It is bound to the body by influences of a lower kind which attach themselves to the pure power of knowledge that alone is proper to it. At the outset of his speculations Plato, like other thinkers before him,[27] had thought of the different capacities of the soul, alternately in conflict or alliance with each other, as “parts” of unequal rank and value, bound up together within the soul of man.[28] Even in the previous life of the soul, in the other world, the reasoning power of the soul is, according to the Phaedrus, already coupled with “Temper” and “Desire”; it is these in fact which drag down the soul into the realm of the material; and the three parts still [467] remain indissolubly united in the everlasting life which awaits the soul after its release from the body.

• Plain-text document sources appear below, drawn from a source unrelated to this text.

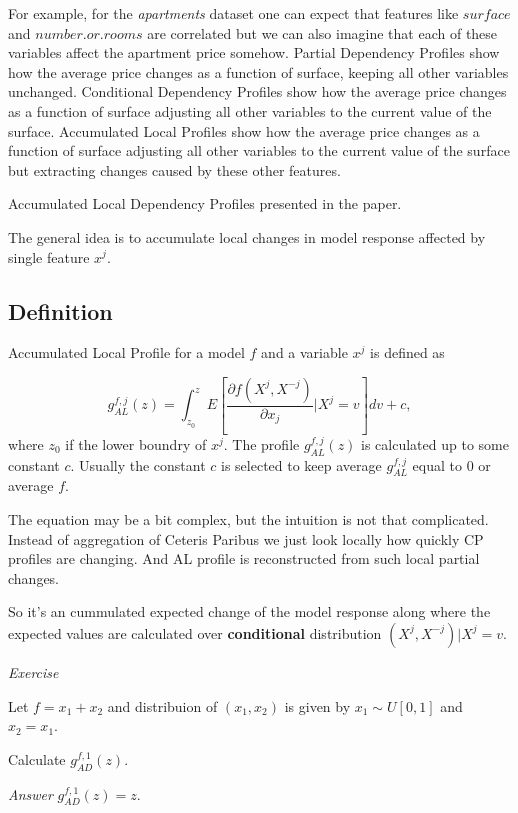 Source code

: \documentclass[12pt,]{krantz}
\theoremstyle{definition}
\theoremstyle{definition}
\theoremstyle{definition}
\theoremstyle{remark}
\begin{document}
For example, for the \emph{apartments} dataset one can expect that
features like \(surface\) and \(number.or.rooms\) are correlated but we
can also imagine that each of these variables affect the apartment price
somehow. Partial Dependency Profiles show how the average price changes
as a function of surface, keeping all other variables unchanged.
Conditional Dependency Profiles show how the average price changes as a
function of surface adjusting all other variables to the current value
of the surface. Accumulated Local Profiles show how the average price
changes as a function of surface adjusting all other variables to the
current value of the surface but extracting changes caused by these
other features.

Accumulated Local Dependency Profiles presented in the \citep{R-ALEPlot}
paper.

The general idea is to accumulate local changes in model response
affected by single feature \(x^j\).

\hypertarget{definition-2}{%
\subsection{Definition}\label{definition-2}}

Accumulated Local Profile for a model \(f\) and a variable \(x^j\) is
defined as

\[
g_{AL}^{f, j}(z) = \int_{z_0}^z E\left[\frac{\partial f(X^j, X^{-j})}{\partial x_j}|X^j = v\right] dv + c,
\] where \(z_0\) if the lower boundry of \(x^j\). The profile
\(g_{AL}^{f, j}(z)\) is calculated up to some constant \(c\). Usually
the constant \(c\) is selected to keep average \(g_{AL}^{f, j}\) equal
to 0 or average \(f\).

The equation may be a bit complex, but the intuition is not that
complicated. Instead of aggregation of Ceteris Paribus we just look
locally how quickly CP profiles are changing. And AL profile is
reconstructed from such local partial changes.

So it's an cummulated expected change of the model response along where
the expected values are calculated over \textbf{conditional}
distribution \((X^j,X^{-j})|X^j=v\).

\emph{Exercise}

Let \(f = x_1 + x_2\) and distribuion of \((x_1, x_2)\) is given by
\(x_1 \sim U[0,1]\) and \(x_2=x_1\).

Calculate \(g_{AD}^{f, 1}(z)\).

\emph{Answer} \(g_{AD}^{f, 1}(z) = z\).
\end{document}

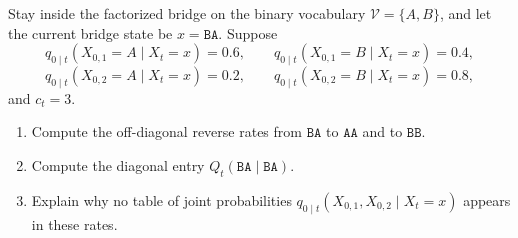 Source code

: \documentclass[11pt]{article}
\newif\ifshowsolutions
\newcommand{\SolutionBox}[2][10]{%
  \ifshowsolutions
    \begin{tcolorbox}[stat221panelgray,title={Solution}]
    #2
    \end{tcolorbox}
  \else
    \begin{tcolorbox}[stat221panelgray,unbreakable,title={Workspace}]
    \vspace{#1\baselineskip}
    \end{tcolorbox}
  \fi
}
\begin{document}
\begin{exercise}
\label{ex:reading-factorized-rates}
Stay inside the factorized bridge on the binary vocabulary \(\mathcal{V}=\{A,B\}\), and let the current bridge state be \(x=\texttt{BA}\).
Suppose
\[
  q_{0\mid t}(X_{0,1}=A\mid X_t=x)=0.6,
  \qquad
  q_{0\mid t}(X_{0,1}=B\mid X_t=x)=0.4,
\]
\[
  q_{0\mid t}(X_{0,2}=A\mid X_t=x)=0.2,
  \qquad
  q_{0\mid t}(X_{0,2}=B\mid X_t=x)=0.8,
\]
and \(c_t=3\).
\begin{enumerate}[leftmargin=*]
  \item Compute the off-diagonal reverse rates from \(\texttt{BA}\) to \(\texttt{AA}\) and to \(\texttt{BB}\).
  \item Compute the diagonal entry \(Q_t(\texttt{BA}\mid \texttt{BA})\).
  \item Explain why no table of joint probabilities \(q_{0\mid t}(X_{0,1},X_{0,2}\mid X_t=x)\) appears in these rates.
\end{enumerate}
\end{exercise}
\SolutionBox[10]{The neighbor \(\texttt{AA}\) is \(x^{1\to A}\), so \eqref{eq:factorized-rate} gives
\[
  Q_t(\texttt{AA}\mid \texttt{BA})
  =
  3\cdot q_{0\mid t}(X_{0,1}=A\mid X_t=x)
  =
  3(0.6)
  =
  1.8.
\]
Similarly \(\texttt{BB}=x^{2\to B}\), so
\[
  Q_t(\texttt{BB}\mid \texttt{BA})
  =
  3\cdot q_{0\mid t}(X_{0,2}=B\mid X_t=x)
  =
  3(0.8)
  =
  2.4.
\]
The row sum must vanish, hence
\[
  Q_t(\texttt{BA}\mid \texttt{BA})=-(1.8+2.4)=-4.2.
\]
No joint two-token table appears because the factorized bridge only allows one-token backward switches at first order.
Once the local move set is restricted to \(x^{j\to v}\), the reverse generator queries the posterior only through one-coordinate marginals.}
\end{document}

But in proportion as the philosopher extends and elevates his conception of the soul, and as he becomes more convinced of its eternal destiny and vocation to a life of unending blessedness in a realm of unchangeable being, the more impossible does it seem to him that this candidate for immortality in the realm of the everlasting Forms can be a composite amalgam of elements capable of being resolved again by division and analysis[29]—that the reasoning faculty can be for ever united with Effort and Desire, which perpetually threaten to drag it downwards into materiality. The soul in its true and original nature is now for him simple and indivisible.[30] Only with its enclosure in the body does the everlasting, thinking soul, whose tendency is towards the eternal, acquire impulses and desires[31] that have their origin in the body and belong to the body,[32] that only adhere to the soul during the period of its earthly life, that with their separation from their immortal associate will pass away, since they are themselves mortal and such as perish with the body.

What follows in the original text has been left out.